救護に徹底し自ら病院に連れて行く犯人を見て、ただ「助かってほしい」と思っていた人がほとんどだと思われる。

 

また、ブレーキ痕がなかったことから、前方不注意として片づけられているが、犯人は初めから作之介ちゃんを誘拐する目的で轢いた可能性もある。

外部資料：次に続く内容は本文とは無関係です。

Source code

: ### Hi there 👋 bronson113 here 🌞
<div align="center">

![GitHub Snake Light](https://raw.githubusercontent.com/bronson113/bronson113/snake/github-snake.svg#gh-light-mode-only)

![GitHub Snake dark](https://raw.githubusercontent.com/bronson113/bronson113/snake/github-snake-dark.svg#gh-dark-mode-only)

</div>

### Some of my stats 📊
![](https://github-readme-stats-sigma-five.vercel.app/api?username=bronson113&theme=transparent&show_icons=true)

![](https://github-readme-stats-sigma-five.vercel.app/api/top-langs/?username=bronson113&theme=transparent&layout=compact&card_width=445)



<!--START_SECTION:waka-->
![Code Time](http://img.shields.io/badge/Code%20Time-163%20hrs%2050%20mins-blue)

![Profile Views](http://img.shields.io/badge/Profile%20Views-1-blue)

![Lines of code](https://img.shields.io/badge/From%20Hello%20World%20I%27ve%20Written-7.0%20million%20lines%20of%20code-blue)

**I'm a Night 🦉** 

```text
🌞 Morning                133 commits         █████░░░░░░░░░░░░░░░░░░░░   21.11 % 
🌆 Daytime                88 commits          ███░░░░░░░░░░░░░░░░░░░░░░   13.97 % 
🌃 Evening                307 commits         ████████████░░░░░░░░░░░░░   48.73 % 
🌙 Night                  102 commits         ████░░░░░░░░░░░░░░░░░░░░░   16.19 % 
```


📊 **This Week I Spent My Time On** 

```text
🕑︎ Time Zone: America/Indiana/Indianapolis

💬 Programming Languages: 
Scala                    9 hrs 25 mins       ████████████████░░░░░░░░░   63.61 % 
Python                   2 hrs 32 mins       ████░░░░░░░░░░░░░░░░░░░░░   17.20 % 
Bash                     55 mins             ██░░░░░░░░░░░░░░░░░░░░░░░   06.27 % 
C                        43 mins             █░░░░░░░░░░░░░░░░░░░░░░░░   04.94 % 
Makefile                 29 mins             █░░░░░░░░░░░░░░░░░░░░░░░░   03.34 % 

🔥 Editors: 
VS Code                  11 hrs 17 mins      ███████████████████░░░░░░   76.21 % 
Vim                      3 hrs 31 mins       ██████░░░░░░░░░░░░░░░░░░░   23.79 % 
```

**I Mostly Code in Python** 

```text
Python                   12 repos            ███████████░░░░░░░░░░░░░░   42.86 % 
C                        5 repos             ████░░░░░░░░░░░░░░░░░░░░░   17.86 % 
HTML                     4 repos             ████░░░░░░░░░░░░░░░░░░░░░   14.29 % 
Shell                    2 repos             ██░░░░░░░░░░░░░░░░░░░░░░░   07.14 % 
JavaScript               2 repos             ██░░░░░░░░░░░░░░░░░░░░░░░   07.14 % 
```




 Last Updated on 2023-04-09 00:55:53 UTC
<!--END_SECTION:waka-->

人通りが多い場所で遊んでいる子供を誘い込んで車に乗せていくのには、少々人目が気になるものだが、救護する目的で自動車に乗せてしまえば、誰もそれを止めようは思わない。

 

当時は、Nシステムもなく防犯カメラも普及していなかった時代。

多くの目撃情報が寄せられたものの、結局犯人の自動車を特定する事は出来なかった。

また、周りにいた人も事故を目撃したことで気が動転して、犯人の自動車のナンバー等を覚えられなかったことや、Aちゃんから知らせを聞いた母親が、誘拐されているとは思わずに、近くの病院に問い合わせを初めてしまったことも、犯人を逃がす手助けをしてしまい、解決しなかったことの理由として挙げられる。

 

まとめ

 

いかがだっただろうか?

3歳の幼い子供を轢き、そのまま病院に連れて行くフリをして誘拐した特殊なこの事件。

病院に運ばれた形跡がないことから、犯人は苦しむ作之介ちゃんを病院に連れて行かず、どこかに遺棄したと考えられるが、事件当時の様子から作之介ちゃんの生存確率は極めて低いと思われる。

Nシステムなどが普及している現在であれば、もしかしたらこの事件は解決していたのかもしれない。